M. et Mme Delord ouvrirent alors provisoirement une Maison de repos.

« Les surmenés, les vaincus par la hâte de vivre, par le bruit de ferraille, par les potins mondains ou religieux, les débordés, les haletants y trouveront la débridée. »

A Valbonne, il y a du reste une tradition à continuer : un de ses bâtiments porte le nom de « Maison de Retraitant ». Jadis les prêtres du voisinage, fatigués, pouvaient y venir librement, seuls, à deux, à trois, et y trouver chambre et couvert.

« Aujourd’hui nous garderons cette tradition des Pères Chartreux. Il y aura toujours chez nous des places réservées à ceux qui veulent se refaire. »

« Ce sera notre moyen de préparer l’avenir… »

En attendant nos lépreux.

Et les hôtes arrivèrent : des pasteurs, des unionistes, des campeurs, des prêtres, des séminaristes …

Chacun était renseigné sur le vrai but de cette Chartreuse et plein de respect pour celui qui disait :

– « Une issue se trouvera, j’ai appris la patience, je désire marcher, je finirai par arriver. »

Delord fera l’impossible pour déraciner des préjugés. Il y mettra des années, s’il le faut.

- « Rien ne m’empêche de compter sur des changements de Ministères. Les Ministres ne sont pas inamovibles ! »

Pendant que Mme Delord s’occupe des pensionnaires, son mari reprend un contact personnel avec les Commissions d’Hygiène, avec les Mairies, les Préfectures, les Sous-Préfectures des départements voisins, avec tous ceux qui exercent des pouvoirs et le gratifient toujours des mêmes aménités :

– Nous sommes désolés, mais nous ne voulons pas de lépreux chez nous ; qu’ils aillent se faire pendre ailleurs ! …

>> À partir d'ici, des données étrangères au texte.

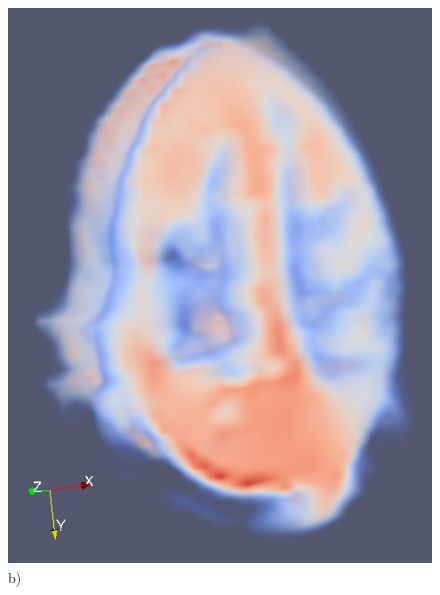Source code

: \documentclass{scrartcl}
\begin{document}
\begin{figure}[!t]
\begin{minipage}{0.3\textwidth}
    \includegraphics[width=\textwidth]{img_new/brain_volume2.PNG}
    \label{b)}
    b)
  \end{minipage}
  \begin{minipage}{0.3\textwidth}
    \centering

\end{minipage}
\end{figure}
\end{document}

Sans le vouloir, ces gracieusetés, rapportées par les journaux, attirèrent l’attention sur Valbonne. On en parlait, on y allait, le nombre des visiteurs augmentait. Delord cherchait à les tranquilliser, à les gagner – non pas à sa cause, mais à celle des abandonnés, à celles des Colonies, à celle de la France …

La délivrance approche.

Fait inattendu, voici que le Conseil départemental lui demande un nouveau rapport qui sera soumis à une Commission, puis à une Sous-Commission ; Delord l’écrira. Bientôt le Conseil supérieur d’Hygiène voudra des renseignements complémentaires  afin de statuer en dernier ressort ; sans perdre la foi Delord s’exécuta aussi consciencieusement que s’il n’avait jamais été rebuté.

Bien lui en prit : après examen de derniers documents, le professeur Marchoux, de l’Institut Pasteur, voulut se rendre en personne à Valbonne. Le maître de céans lui fit visiter la Chartreuse de fond en comble. Frappé des connaissances techniques de l’ancien missionnaire en Nouvelle-Calédonie, convaincu de l’urgence et de la hauteur du but poursuivi, l’enquêteur, après trois jours d’inspection, lui dit :

– On demande s’il y a encore des lépreux en France ? On en compte un millier… Ils sont plus de trois cents à Paris, je m’y connais. Quant à votre maison, elle doit devenir la leur… Vous l’agrandirez, comptez sur mon préavis favorable.

Sur ce, il repartit. Quelques jours après (le 18 août 1926).

L’autorisation ministérielle définitive parvenait au monastère.

La persévérance de l’opiniâtre défenseur des abandonnés recevait enfin sa récompense ; quatre années après la première intervention du philanthrope américain, le résultat était acquis.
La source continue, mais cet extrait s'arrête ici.